Why TV Doesn't Have to Be the Enemy
One father's thoughts on television and toddlers
Questioning Parental Advice
I tend to take a lot of expert advice regarding myself lightly. For instance, I don’t slather up with sunscreen every morning (rain or shine). And I rarely drink the recommended eight glasses of water every day. But when it comes to expert advice about my job as a parent, I am far less easygoing. My 2-year-old daughter, Jessica, will confirm this—she gets smeared head-to-toe for all but the briefest encounters with the sun.
But there is some expert, parental advice that I don’t follow: The American Academy of Pediatrics’ recommendation that children watch no more than one to two hours of TV per day, and children under 2 watch none.
As a once aspiring super-dad, this sounded reasonable. Today, I’m not so sure. My problem with this is that I think it ignores reality. Much like the old 55 miles per hour speed limit, I doubt many people abide. Let’s face it—where else can parents find an instant babysitter that’s adored by our kids and doesn’t charge $7 an hour?
The Great TV Trade-Off
In our home, we sometimes use TV as a parenting tool. But we don’t think of it as a babysitter; we think of it as a balance-creator. For example, my wife, Tina, is a stay-at-home mom. She loves it. But there are times throughout the day when our daughter gets tired of mom and vice versa. Television sometimes provides a break for both.

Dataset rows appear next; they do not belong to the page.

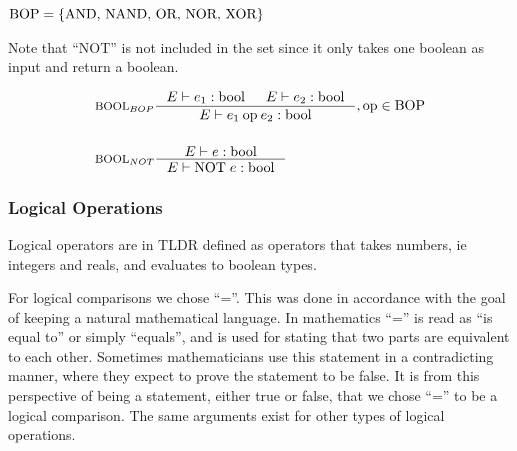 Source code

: \begin{center}
$\text{BOP} = \left\{ {\text{AND, NAND, OR, NOR, XOR}} \right\}$
\end{center}

Note that \enquote{NOT} is not included in the set since it only takes one boolean as input and return a boolean.

\begin{align*}
&\inference[$\text{BOOL}_{BOP}$]{\Tenv e_1 : \Tbool &
                       \Tenv e_2 : \Tbool}
                    {\Tenv e_1 \mathbin{\text{op}} e_2 : \Tbool}, \text{op} \in \Tbop
\\\\
&\inference[$\text{BOOL}_{NOT}$]{\Tenv e : \Tbool}
                    {\Tenv \mathbin{\text{NOT}} \; e : \Tbool}
\end{align*}


\subsubsection{Logical Operations}
\label{sec:logicOps}

Logical operators are in TLDR defined as operators that takes numbers, ie integers and reals, and evaluates to boolean types.

For logical comparisons we chose \enquote{=}. This was done in accordance with the goal of keeping a natural mathematical language. In mathematics \enquote{=} is read as \enquote{is equal to} or simply \enquote{equals}, and is used for stating that two parts are equivalent to each other. Sometimes mathematicians use this statement in a contradicting manner, where they expect to prove the statement to be false. It is from this perspective of being a statement, either true or false, that we chose \enquote{=} to be a logical comparison. The same arguments exist for other types of logical operations.

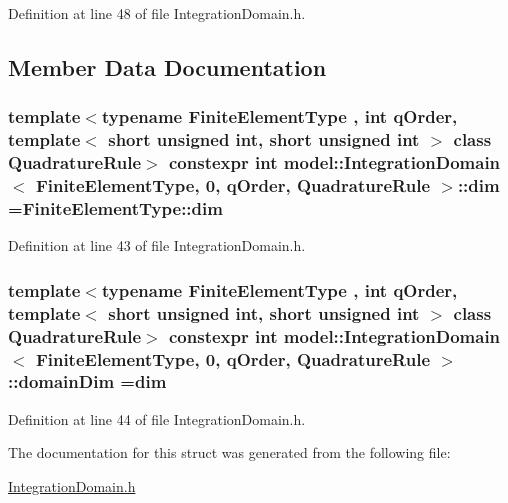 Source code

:Definition at line 48 of file Integration\+Domain.\+h.



\subsection{Member Data Documentation}
\hypertarget{structmodel_1_1_integration_domain_3_01_finite_element_type_00_010_00_01q_order_00_01_quadrature_rule_01_4_a212a4ee1508141a0fd040c7ba09c8ca7}{}
\subsubsection[{dim}]{\setlength{\rightskip}{0pt plus 5cm}template$<$typename Finite\+Element\+Type , int q\+Order, template$<$ short unsigned int, short unsigned int $>$ class Quadrature\+Rule$>$ constexpr int {\bf model\+::\+Integration\+Domain}$<$ Finite\+Element\+Type, 0, q\+Order, Quadrature\+Rule $>$\+::dim =Finite\+Element\+Type\+::dim\hspace{0.3cm}{\ttfamily [static]}}\label{structmodel_1_1_integration_domain_3_01_finite_element_type_00_010_00_01q_order_00_01_quadrature_rule_01_4_a212a4ee1508141a0fd040c7ba09c8ca7}


Definition at line 43 of file Integration\+Domain.\+h.

\hypertarget{structmodel_1_1_integration_domain_3_01_finite_element_type_00_010_00_01q_order_00_01_quadrature_rule_01_4_a6e663723cfa6cd7cff426573312390b3}{}
\subsubsection[{domain\+Dim}]{\setlength{\rightskip}{0pt plus 5cm}template$<$typename Finite\+Element\+Type , int q\+Order, template$<$ short unsigned int, short unsigned int $>$ class Quadrature\+Rule$>$ constexpr int {\bf model\+::\+Integration\+Domain}$<$ Finite\+Element\+Type, 0, q\+Order, Quadrature\+Rule $>$\+::domain\+Dim ={\bf dim}\hspace{0.3cm}{\ttfamily [static]}}\label{structmodel_1_1_integration_domain_3_01_finite_element_type_00_010_00_01q_order_00_01_quadrature_rule_01_4_a6e663723cfa6cd7cff426573312390b3}


Definition at line 44 of file Integration\+Domain.\+h.



The documentation for this struct was generated from the following file\+:\begin{DoxyCompactItemize}
\item 
\hyperlink{_integration_domain_8h}{Integration\+Domain.\+h}\end{DoxyCompactItemize}
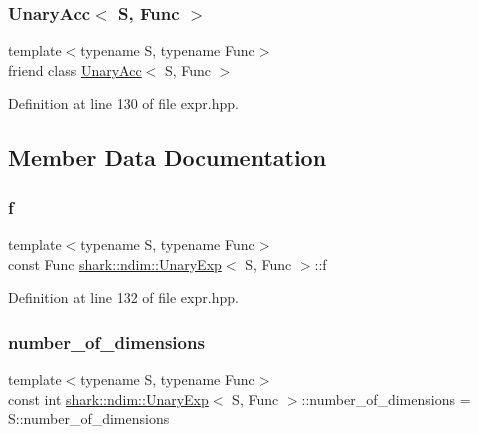 \subsubsection{\texorpdfstring{Unary\+Acc$<$ S, Func $>$}{UnaryAcc< S, Func >}}
{\footnotesize\ttfamily template$<$typename S, typename Func$>$ \\
friend class \hyperlink{classshark_1_1ndim_1_1_unary_acc}{Unary\+Acc}$<$ S, Func $>$\hspace{0.3cm}{\ttfamily [friend]}}



Definition at line 130 of file expr.\+hpp.



\subsection{Member Data Documentation}
\hypertarget{classshark_1_1ndim_1_1_unary_exp_a7d3fe16a63fc7e035839407f24b586b9}{}\label{classshark_1_1ndim_1_1_unary_exp_a7d3fe16a63fc7e035839407f24b586b9} 
\subsubsection{\texorpdfstring{f}{f}}
{\footnotesize\ttfamily template$<$typename S, typename Func$>$ \\
const Func \hyperlink{classshark_1_1ndim_1_1_unary_exp}{shark\+::ndim\+::\+Unary\+Exp}$<$ S, Func $>$\+::f\hspace{0.3cm}{\ttfamily [private]}}



Definition at line 132 of file expr.\+hpp.

\hypertarget{classshark_1_1ndim_1_1_unary_exp_a333e05cf6d425d7f42b3f7eb575e6bcb}{}\label{classshark_1_1ndim_1_1_unary_exp_a333e05cf6d425d7f42b3f7eb575e6bcb} 
\subsubsection{\texorpdfstring{number\+\_\+of\+\_\+dimensions}{number\_of\_dimensions}}
{\footnotesize\ttfamily template$<$typename S, typename Func$>$ \\
const int \hyperlink{classshark_1_1ndim_1_1_unary_exp}{shark\+::ndim\+::\+Unary\+Exp}$<$ S, Func $>$\+::number\+\_\+of\+\_\+dimensions = S\+::number\+\_\+of\+\_\+dimensions\hspace{0.3cm}{\ttfamily [static]}}



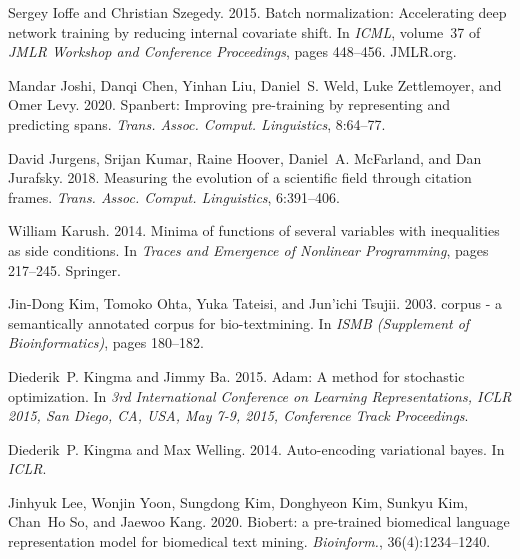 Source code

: \documentclass[11pt]{article}
\begin{document}
\begin{thebibliography}{59}
Sergey Ioffe and Christian Szegedy. 2015.
\newblock Batch normalization: Accelerating deep network training by reducing
  internal covariate shift.
\newblock In \emph{{ICML}}, volume~37 of \emph{{JMLR} Workshop and Conference
  Proceedings}, pages 448--456. JMLR.org.

Mandar Joshi, Danqi Chen, Yinhan Liu, Daniel~S. Weld, Luke Zettlemoyer, and
  Omer Levy. 2020.
\newblock Spanbert: Improving pre-training by representing and predicting
  spans.
\newblock \emph{Trans. Assoc. Comput. Linguistics}, 8:64--77.

David Jurgens, Srijan Kumar, Raine Hoover, Daniel~A. McFarland, and Dan
  Jurafsky. 2018.
\newblock Measuring the evolution of a scientific field through citation
  frames.
\newblock \emph{Trans. Assoc. Comput. Linguistics}, 6:391--406.

William Karush. 2014.
\newblock Minima of functions of several variables with inequalities as side
  conditions.
\newblock In \emph{Traces and Emergence of Nonlinear Programming}, pages
  217--245. Springer.

Jin{-}Dong Kim, Tomoko Ohta, Yuka Tateisi, and Jun'ichi Tsujii. 2003.
 corpus - a semantically annotated corpus for bio-textmining.
\newblock In \emph{{ISMB} (Supplement of Bioinformatics)}, pages 180--182.

Diederik~P. Kingma and Jimmy Ba. 2015.
\newblock Adam: {A} method for stochastic optimization.
\newblock In \emph{3rd International Conference on Learning Representations,
  {ICLR} 2015, San Diego, CA, USA, May 7-9, 2015, Conference Track
  Proceedings}.

Diederik~P. Kingma and Max Welling. 2014.
\newblock Auto-encoding variational bayes.
\newblock In \emph{{ICLR}}.

Jinhyuk Lee, Wonjin Yoon, Sungdong Kim, Donghyeon Kim, Sunkyu Kim, Chan~Ho So,
  and Jaewoo Kang. 2020.
\newblock Biobert: a pre-trained biomedical language representation model for
  biomedical text mining.
\newblock \emph{Bioinform.}, 36(4):1234--1240.


\end{thebibliography}
\end{document}
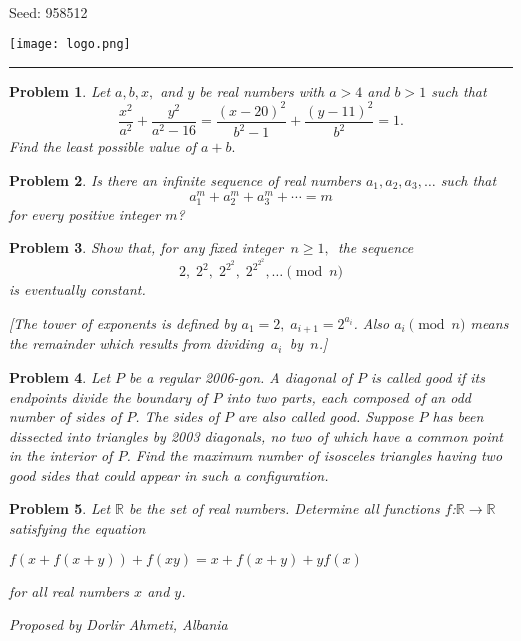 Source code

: \documentclass[12pt]{article}
\newtheorem{opg}{Problem}
\begin{document}
\parbox{0.6\textwidth}{ \\[2ex] {\Large Seed: 958512}}
\parbox{0.4\textwidth}{\texttt{[image: logo.png]}}

\hrule

\begin{opg}
Let $a, b, x,$ and $y$ be real numbers with $a>4$ and $b>1$ such that\[\frac{x^2}{a^2}+\frac{y^2}{a^2-16}=\frac{(x-20)^2}{b^2-1}+\frac{(y-11)^2}{b^2}=1.\]Find the least possible value of $a+b.$


\end{opg}
\begin{opg}
Is there an infinite sequence of real numbers $a_1, a_2, a_3, \dots$ such that
\[
a_1^m + a_2^m + a_3^m + \cdots = m
\]
for every positive integer $m$?

\end{opg}
\begin{opg}
Show that, for any fixed integer $\,n \geq 1,\,$ the sequence
\[2, \; 2^2, \; 2^{2^2}, \; 2^{2^{2^2}}, \ldots  \pmod{n}\]
is eventually constant. 

[The tower of exponents is defined by $a_1 = 2, \; a_{i+1} = 2^{a_i}$. Also $a_i \pmod{n}$ means the remainder which results from dividing $\,a_i\,$ by $\,n$.]


\end{opg}
\begin{opg}
Let $P$ be a regular 2006-gon. A diagonal of $P$ is called good if its endpoints divide the boundary of $P$ into two parts, each composed of an odd number of sides of $P$. The sides of $P$ are also called good.
Suppose $P$ has been dissected into triangles by 2003 diagonals, no two of which have a common point in the interior of $P$. Find the maximum number of isosceles triangles having two good sides that could appear in such a configuration.


\end{opg}
\begin{opg}
Let $\mathbb{R}$ be the set of real numbers. Determine all functions $f$:$\mathbb{R}\rightarrow\mathbb{R}$ satisfying the equation

$f(x+f(x+y))+f(xy) = x+f(x+y)+yf(x)$

for all real numbers $x$ and $y$.

Proposed by Dorlir Ahmeti, Albania


\end{opg}
\end{document}
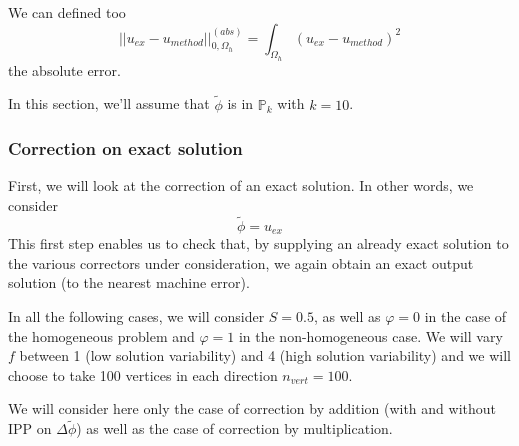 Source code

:We can defined too
\begin{equation*}
	||u_{ex}-u_{method}||_{0,\Omega_h}^{(abs)}=\int_{\Omega_h} (u_{ex}-u_{method})^2
\end{equation*}
the absolute error.

In this section, we'll assume that $\tilde{\phi}$ is in $\mathbb{P}_k$ with $k=10$.

\subsubsection{Correction on exact solution} \label{Corr.results.ana}

First, we will look at the correction of an exact solution. In other words, we consider
\begin{equation*}
	\tilde{\phi}=u_{ex}
\end{equation*}
This first step enables us to check that, by supplying an already exact solution to the various correctors under consideration, we again obtain an exact output solution (to the nearest machine error).

In all the following cases, we will consider $S=0.5$, as well as $\varphi=0$ in the case of the homogeneous problem and $\varphi=1$ in the non-homogeneous case. We will vary $f$ between 1 (low solution variability) and 4 (high solution variability) and we will choose to take 100 vertices in each direction $n_{vert}=100$.

\begin{Rem}
	We will consider here only the case of correction by addition (with and without IPP on $\Delta\tilde{\phi}$) as well as the case of correction by multiplication.
\end{Rem}

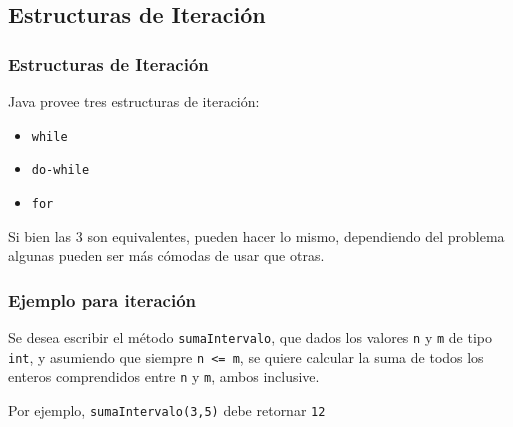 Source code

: \documentclass{beamer}
\newcommand{\code}[1]{\texttt{#1}}
\newcommand{\codet}[1]{\texttt{#1}}
\begin{document}
\subsection{Estructuras de Iteración}

\begin{frame}
  \frametitle{Estructuras de Iteración}

  Java provee tres estructuras de iteración:
  
  \begin{itemize}
  \item \codet{while}
  \item \codet{do-while}
  \item \codet{for}
  \end{itemize}

  Si bien las 3 son equivalentes, pueden hacer lo mismo, dependiendo
  del problema algunas pueden ser más cómodas de usar que otras.
  
\end{frame}

\begin{frame}
  \frametitle{Ejemplo para iteración}

  \begin{block}{}
    Se desea escribir el método \code{sumaIntervalo}, que dados los
    valores \code{n} y \code{m} de tipo \code{int}, y asumiendo que
    siempre \code{n <= m}, se quiere calcular la suma de todos los
    enteros comprendidos entre \code{n} y \code{m}, ambos inclusive.
  \end{block}

  \begin{exampleblock}{}
    Por ejemplo, \code{sumaIntervalo(3,5)} debe retornar \code{12}  
  \end{exampleblock}

\end{frame}
\end{document}
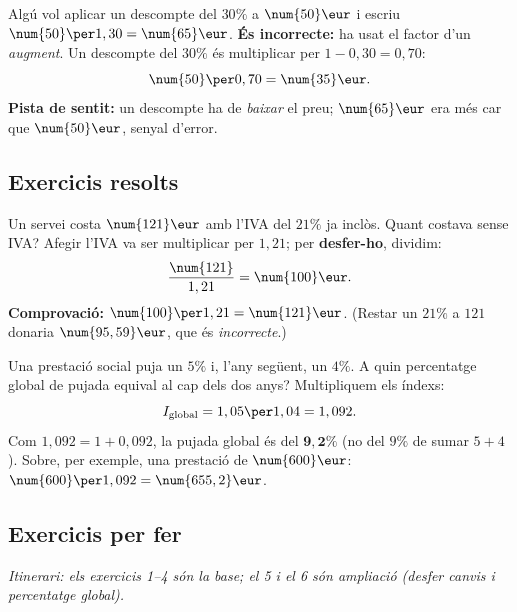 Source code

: \begin{exemple}
Algú vol aplicar un descompte del $30\%$ a $\num{50}\eur$ i escriu
$\num{50}\per 1,30=\num{65}\eur$. \textbf{És incorrecte:} ha usat el factor d'un
\emph{augment}. Un descompte del $30\%$ és multiplicar per $1-0,30=0,70$:
\[
\num{50}\per 0,70=\num{35}\eur.
\]
\textbf{Pista de sentit:} un descompte ha de \emph{baixar} el preu; $\num{65}\eur$ era
més car que $\num{50}\eur$, senyal d'error.
\end{exemple}

\subsection{Exercicis resolts}

\begin{exresolt}
Un servei costa $\num{121}\eur$ amb l'IVA del $21\%$ ja inclòs. Quant costava sense
IVA?
\solucio
Afegir l'IVA va ser multiplicar per $1,21$; per \textbf{desfer-ho}, dividim:
\[
\frac{\num{121}}{1,21}=\num{100}\eur.
\]
\textbf{Comprovació:} $\num{100}\per 1,21=\num{121}\eur$. (Restar un $21\%$ a
$\num{121}$ donaria $\num{95,59}\eur$, que és \emph{incorrecte}.)
\end{exresolt}

\begin{exresolt}
Una prestació social puja un $5\%$ i, l'any següent, un $4\%$. A quin percentatge
global de pujada equival al cap dels dos anys?
\solucio
Multipliquem els índexs:
\[
I_{\text{global}}=1,05\per 1,04=1,092.
\]
Com $1,092=1+0,092$, la pujada global és del $\mathbf{9,2\%}$ (no del $9\%$ de sumar
$5+4$). Sobre, per exemple, una prestació de $\num{600}\eur$:
$\num{600}\per 1,092=\num{655,2}\eur$.
\end{exresolt}

\subsection{Exercicis per fer}

\noindent\textit{Itinerari: els exercicis 1–4 són la base; el 5 i el 6 són ampliació
(desfer canvis i percentatge global).}

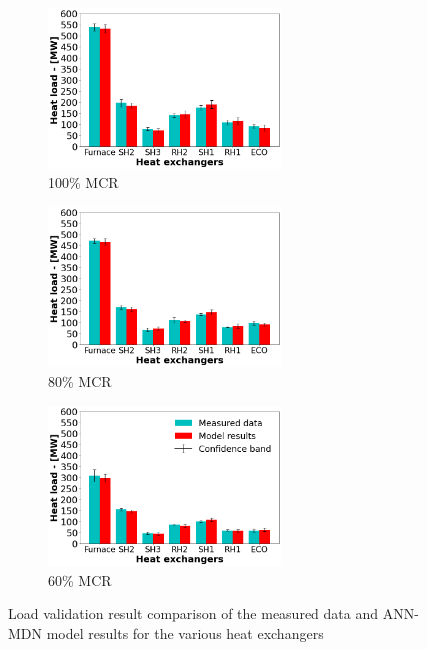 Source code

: \documentclass[a4paper,fleqn]{cas-dc}
\begin{document}
\begin{figure}
\centering
\begin{subfigure}{0.33\textwidth}
    \includegraphics[width=\textwidth, height = 4.25cm]{100_CASE}
    \caption{100\% MCR}
\end{subfigure}\hfill %
\begin{subfigure}{0.33\textwidth}
    \includegraphics[width=\linewidth, height = 4.25cm]{80_CASE}
    \caption{80\% MCR}
\end{subfigure}\hfill
\begin{subfigure}{0.33\textwidth}
	\includegraphics[width=\linewidth, height = 4.25cm]{60_CASE}
        \caption{60\% MCR}
\end{subfigure}
\caption{Load validation result comparison of the measured data and ANN-MDN model results for the various heat exchangers}
\label{fig_heat_load}
\end{figure}
\end{document}
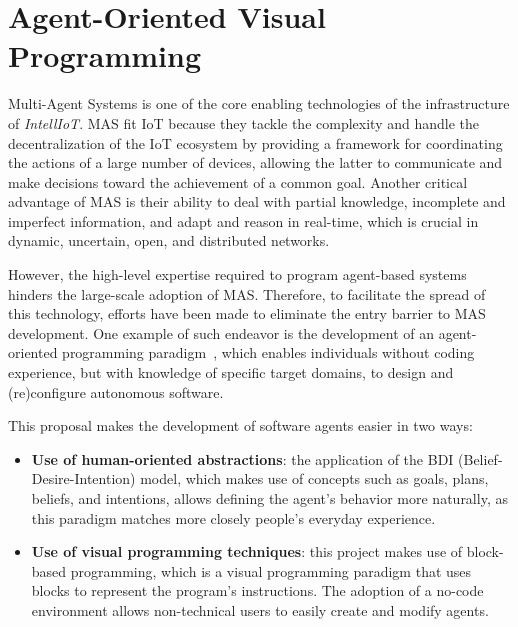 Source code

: \section{Agent-Oriented Visual Programming}
Multi-Agent Systems is one of the core enabling technologies of the infrastructure of \textit{IntellIoT}.
MAS fit IoT because they tackle the complexity and handle the decentralization of the IoT ecosystem by providing a framework for coordinating the actions of a large number of devices, allowing the latter to communicate and make decisions toward the achievement of a common goal.
Another critical advantage of MAS is their ability to deal with partial knowledge, incomplete and imperfect information, and adapt and reason in real-time, which is crucial in dynamic, uncertain, open, and distributed networks.

However, the high-level expertise required to program agent-based systems hinders the large-scale adoption of MAS.
Therefore, to facilitate the spread of this technology, efforts have been made to eliminate the entry barrier to MAS development.
One example of such endeavor is the development of an agent-oriented programming paradigm~\cite{SHOHAM199351}\cite{burattini2022agent}, which enables individuals without coding experience, but with knowledge of specific target domains, to design and (re)configure autonomous software.

This proposal makes the development of software agents easier in two ways:
\begin{itemize}
    \item \textbf{Use of human-oriented abstractions}: the application of the BDI (Belief-Desire-Intention) model, which makes use of concepts such as goals, plans, beliefs, and intentions, allows defining the agent's behavior more naturally, as this paradigm matches more closely people's everyday experience.
    \item \textbf{Use of visual programming techniques}: this project makes use of block-based programming, which is a visual programming paradigm that uses blocks to represent the program's instructions.
    The adoption of a no-code environment allows non-technical users to easily create and modify agents.
\end{itemize}

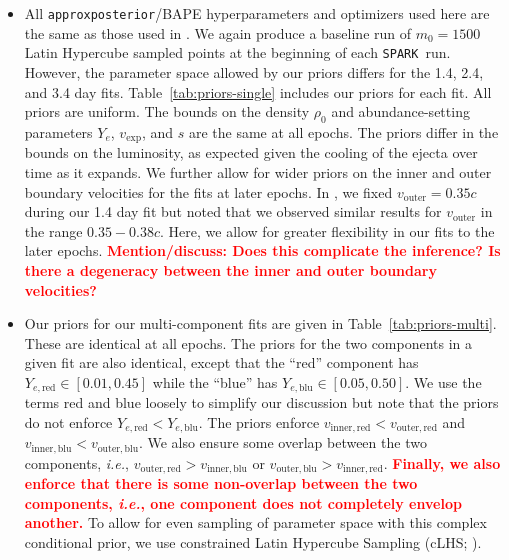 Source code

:\documentclass[twocolumn, twocolappendix]{aastex63}
\def\SPARK{\texttt{SPARK}}
\newcommand\redbf[1]{\textbf{\textcolor{red}{#1}}}
\def\ie{{\it i.e.}}
\begin{document}
\begin{itemize}

    \item All \texttt{approxposterior}/BAPE hyperparameters and optimizers used here are the same as those used in \cite{vieira23}. We again produce a baseline run of $m_{0} = 1500$ Latin Hypercube sampled points at the beginning of each \SPARK~run. However, the parameter space allowed by our priors differs for the 1.4, 2.4, and 3.4 day fits. Table~\ref{tab:priors-single} includes our priors for each fit. All priors are uniform. The bounds on the density $\rho_0$ and abundance-setting parameters $Y_e$, $v_{\mathrm{exp}}$, and $s$ are the same at all epochs. The priors differ in the bounds on the luminosity, as expected given the cooling of the ejecta over time as it expands. We further allow for wider priors on the inner and outer boundary velocities for the fits at later epochs. In \cite{vieira23}, we fixed $v_{\mathrm{outer}} = 0.35c$ during our 1.4 day fit but noted that we observed similar results for $v_{\mathrm{outer}}$ in the range $0.35 - 0.38c$. Here, we allow for greater flexibility in our fits to the later epochs. \redbf{Mention/discuss: Does this complicate the inference? Is there a degeneracy between the inner and outer boundary velocities?}
    
    \item Our priors for our multi-component fits are given in Table~\ref{tab:priors-multi}. These are identical at all epochs. The priors for the two components in a given fit are also identical, except that the ``red'' component has $Y_{e,\mathrm{red}} \in [0.01, 0.45]$ while the ``blue'' has $Y_{e,\mathrm{blu}} \in [0.05, 0.50]$. We use the terms red and blue loosely to simplify our discussion but note that the priors do not enforce $Y_{e,\mathrm{red}} < Y_{e,\mathrm{blu}}$. The priors enforce $v_{\mathrm{inner,red}} < v_{\mathrm{outer,red}}$ and $v_{\mathrm{inner,blu}} < v_{\mathrm{outer,blu}}$. We also ensure some overlap between the two components, \ie, $v_{\mathrm{outer,red}} > v_{\mathrm{inner,blu}}$ or $v_{\mathrm{outer,blu}} > v_{\mathrm{inner,red}}$. \redbf{Finally, we also enforce that there is some non-overlap between the two components, \ie, one component does not completely envelop another.} To allow for even sampling of parameter space with this complex conditional prior, we use constrained Latin Hypercube Sampling (cLHS; \citealt{petelet09}).
    

\end{itemize}
\end{document}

And then there are the meals that need preparing. Some evenings, Barney and his friends can mean the difference between dinner with a salad or without. Also, my wife and I will sometimes use TV to take a little time to nurture our relationship. In all these examples, our daughter’s TV-viewing time goes up, but we think it’s a fair and healthy trade. It results in happier, more loving parents and better nutrition for the family. We also believe that our daughter would vote with us, especially if Mickey Mouse was on the ballot.